To be honest, the main Christian I know well. He not only talks the talk, he walks the walk too. He will have poor families staying with him for weeks on end, feeding them from his own pocket, to name but one of his good deeds. He is a genuinely decent chap who acts for the good of his fellow man more than I do. He has also read the bible cover to cover numerous times.
Thought you might be interested in our continuing discussion. Many of the points I make are based on information gained here or on other sites.
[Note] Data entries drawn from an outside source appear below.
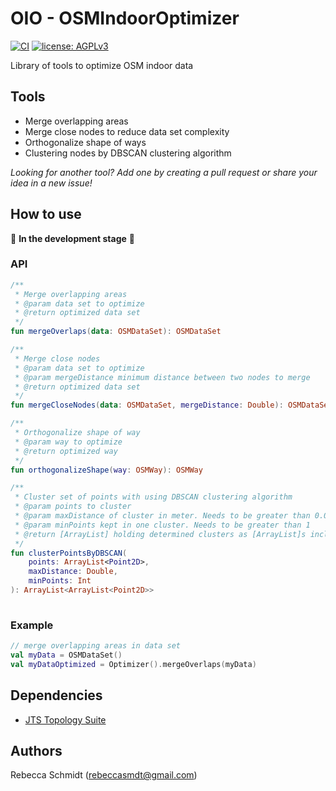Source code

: # OIO - OSMIndoorOptimizer
[![CI](https://github.com/rebeccasc/OSMIndoorOptimizer/actions/workflows/gradle.yml/badge.svg?branch=master)](https://github.com/rebeccasc/OSMIndoorOptimizer/actions/workflows/gradle.yml)
[![license: AGPLv3](https://img.shields.io/badge/license-AGPLv3-blue.svg?style=flat-square&maxAge=7200)](https://github.com/rebeccasc/OSMIndoorOptimizer/blob/master/LICENSE)

Library of tools to optimize OSM indoor data 

## Tools
* Merge overlapping areas
* Merge close nodes to reduce data set complexity 
* Orthogonalize shape of ways
* Clustering nodes by DBSCAN clustering algorithm

_Looking for another tool? Add one by creating a pull request or share your idea in a new issue!_

## How to use

:construction: **In the development stage** :construction:

### API
```kotlin
/**
 * Merge overlapping areas
 * @param data set to optimize
 * @return optimized data set
 */
fun mergeOverlaps(data: OSMDataSet): OSMDataSet

/**
 * Merge close nodes
 * @param data set to optimize
 * @param mergeDistance minimum distance between two nodes to merge
 * @return optimized data set
 */
fun mergeCloseNodes(data: OSMDataSet, mergeDistance: Double): OSMDataSet

/**
 * Orthogonalize shape of way
 * @param way to optimize
 * @return optimized way
 */
fun orthogonalizeShape(way: OSMWay): OSMWay

/**
 * Cluster set of points with using DBSCAN clustering algorithm
 * @param points to cluster
 * @param maxDistance of cluster in meter. Needs to be greater than 0.0
 * @param minPoints kept in one cluster. Needs to be greater than 1
 * @return [ArrayList] holding determined clusters as [ArrayList]s including points
 */
fun clusterPointsByDBSCAN(
    points: ArrayList<Point2D>,
    maxDistance: Double,
    minPoints: Int
): ArrayList<ArrayList<Point2D>>
    
```
### Example

```kotlin
// merge overlapping areas in data set
val myData = OSMDataSet()
val myDataOptimized = Optimizer().mergeOverlaps(myData)
```

## Dependencies
* [JTS Topology Suite](https://github.com/locationtech/jts)

## Authors
Rebecca Schmidt (rebeccasmdt@gmail.com)

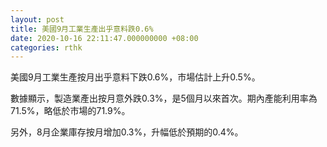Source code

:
 ```yaml
---
layout: post
title: 美國9月工業生產出乎意料跌0.6%
date: 2020-10-16 22:11:47.000000000 +08:00
categories: rthk
---
```


美國9月工業生產按月出乎意料下跌0.6%，市場估計上升0.5%。

數據顯示，製造業產出按月意外跌0.3%，是5個月以來首次。期內產能利用率為71.5%，略低於市場的71.9%。

另外，8月企業庫存按月增加0.3%，升幅低於預期的0.4%。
I hope he won't mind me posting his replies to me;
1. People shall not racially abuse others
2. Racial discrimination is not allowed
3. All nationalities shall be respected
4. Free speech shall be upheld
If the above were to be the law of the land, could I on the basis of Law number 4 state –
All Scotsmen are goons, and each one should be identified in order to warn others.
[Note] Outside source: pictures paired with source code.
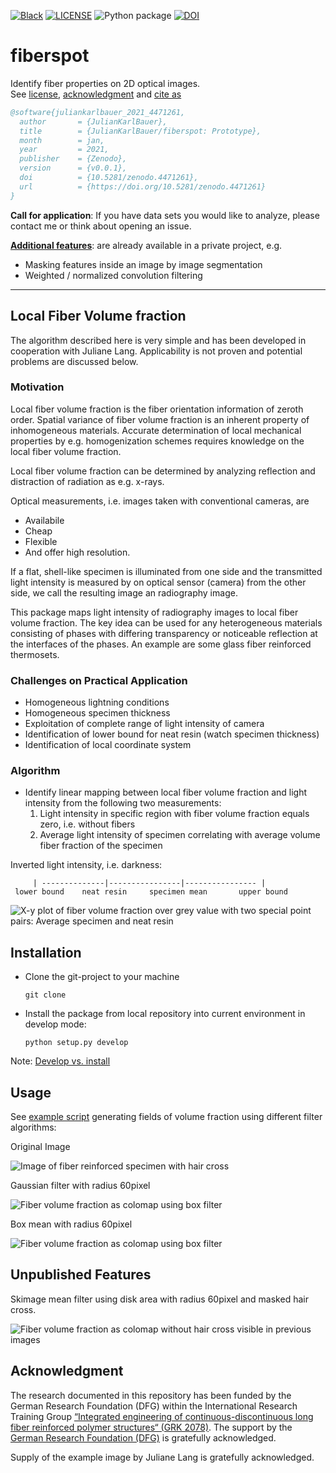 [![Black](https://img.shields.io/badge/code%20style-black-000000.svg)](https://github.com/psf/black)
[![LICENSE](https://black.readthedocs.io/en/stable/_static/license.svg)](https://raw.github.com/nilsmeyerkit/fiberoripy/master/LICENSE)
![Python package](https://github.com/JulianKarlBauer/fiberspot_private/workflows/Python%20package/badge.svg)
[![DOI](https://zenodo.org/badge/333071299.svg)](https://zenodo.org/badge/latestdoi/333071299)

# fiberspot

Identify fiber properties on 2D optical images.  
See [license](https://github.com/JulianKarlBauer/fiberspot/blob/main/LICENSE),
[acknowledgment](#acknowledgment)
and
[cite as](https://zenodo.org/record/4471261/export/hx#.YBFCgtYo-Ts)

```bibtex
@software{juliankarlbauer_2021_4471261,
  author       = {JulianKarlBauer},
  title        = {JulianKarlBauer/fiberspot: Prototype},
  month        = jan,
  year         = 2021,
  publisher    = {Zenodo},
  version      = {v0.0.1},
  doi          = {10.5281/zenodo.4471261},
  url          = {https://doi.org/10.5281/zenodo.4471261}
}
```

**Call for application**:
If you have data sets you would like to analyze, please contact me or
think about opening an issue.

**[Additional features](#unpublished-features)**:
are already available in a private project, e.g.

- Masking features inside an image by image segmentation
- Weighted / normalized convolution filtering

---

## Local Fiber Volume fraction

The algorithm described here is very simple and has been developed in cooperation with Juliane Lang.
Applicability is not proven and potential problems are discussed below.

### Motivation

Local fiber volume fraction is the fiber orientation information of zeroth order.
Spatial variance of fiber volume fraction is an inherent property of inhomogeneous
materials.
Accurate determination of local mechanical properties by e.g. homogenization schemes
requires knowledge on the local fiber volume fraction.

Local fiber volume fraction can be determined by analyzing reflection and
distraction of radiation as e.g. x-rays.

Optical measurements, i.e. images taken with conventional cameras, are

- Availabile
- Cheap
- Flexible
- And offer high resolution.

If a flat, shell-like specimen is illuminated from one side and the transmitted
light intensity is measured by on optical sensor (camera) from the other side, we call
the resulting image an radiography image.

This package maps light intensity of radiography images to local fiber volume fraction.
The key idea can be used for any heterogeneous materials consisting of phases with
differing transparency or noticeable reflection at the interfaces of the phases.
An example are some glass fiber reinforced thermosets.

### Challenges on Practical Application

- Homogeneous lightning conditions
- Homogeneous specimen thickness
- Exploitation of complete range of light intensity of camera
- Identification of lower bound for neat resin (watch specimen thickness)
- Identification of local coordinate system

### Algorithm

- Identify linear mapping between local fiber volume fraction and light intensity
  from the following two measurements:
  	1. Light intensity in specific region with fiber volume fraction equals zero, i.e. without fibers
  	2. Average light intensity of specimen correlating with average volume fiber fraction of the specimen

Inverted light intensity, i.e. darkness:

```
     | --------------|----------------|---------------- |
 lower bound    neat resin     specimen mean       upper bound

```

![X-y plot of fiber volume fraction over grey value with two special point pairs: Average specimen and neat resin](doc/example_fiber_volume_fraction.png)

## Installation

- Clone the git-project to your machine
	```shell
	git clone 
	```
- Install the package from local repository into current environment in develop mode:
	```shell
	python setup.py develop
	```

Note: [Develop vs. install](https://stackoverflow.com/a/19048754/8935243)

## Usage

See [example script](fiberspot/example_script.py) generating
fields of volume fraction using different filter algorithms:

Original Image

![Image of fiber reinforced specimen with hair cross](doc/specimen.png)

Gaussian filter with radius 60pixel

![Fiber volume fraction as colomap using box filter](doc/fvfs_gaussian_PIL.png)

Box mean with radius 60pixel

![Fiber volume fraction as colomap using box filter](doc/fvfs_box_PIL.png)

## Unpublished Features

Skimage mean filter using disk area with radius 60pixel and masked hair cross.

![Fiber volume fraction as colomap without hair cross visible in previous images](doc/fvfs_mean_disk_skimage_masked.png)

## Acknowledgment

The research documented in this repository has been funded by the German Research Foundation (DFG) within the 
International Research Training Group [“Integrated engineering of continuous-discontinuous long fiber reinforced polymer structures“ (GRK 2078)][grk_website].
The support by the [German Research Foundation (DFG)][dfg_website] is gratefully acknowledged.

Supply of the example image by Juliane Lang is gratefully acknowledged.

[grk_website]: https://www.grk2078.kit.edu/
[dfg_website]: https://www.dfg.de/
No way (even if its true) because each law has to be taken within the context of the whole. That is plain English – or is that the problem?
(NB from Ron - You may have guessed he's English and I'm Scottish)
Ron - I can see where you are coming from; Jesus was in error. Without adding the five words, Jesus is offering an unconditional promise of prayer; this, as you claim, is not the case. Either way, the bible has to be changed to accommodate this error.
The same applies to God claiming that Adam and Eve would 'die in the day if they eat the fruit of the tree of knowledge of good and evil'. They don't die within the day, Christians have to add to the bible the word 'spiritually' when quite clearly God did not mean this. If He had meant 'spiritually' he would have said that.
Christian - So, if every verse is to be taken within the context of the whole, each verse needs to have every other verse that relates to it tagged on. You want a bigger Bible?
Ron - You are also forgetting that in your example, the law (taking the role of Jesus in our discussion) makes it quite clear that freedom of speech is constrained by adherence to other parts of the law. Jesus quite specifically does not make this distinction.
The trouble is, that view opens the bible to 'interpretation' by everyone. This is why the Westboro Baptist Church can spread their hate by using the bible.
It seems crystal clear to me, that if this book had been written by a god, there would be no such confusion.
The offer of receiving what you pray for is a pretty big deal. That promise should have been quantified with those five words. Adam and Eve's story should have been quantified by one extra word. Perhaps I can point you to the dreary nonsense within the bible where countless hundreds of pages are devoted to who's son was named what, how many tent poles were used to hold up the tent of the covenant, retold and duplicated. The bible has plenty of room for this stuff, but can't spare the words to clarify the importance of prayer, or what would happen to Adam and Eve or get the name of the High Priest right (Abiathar & Ahimilech - another discussion)?! This is how I know the book was not written or inspired by a god.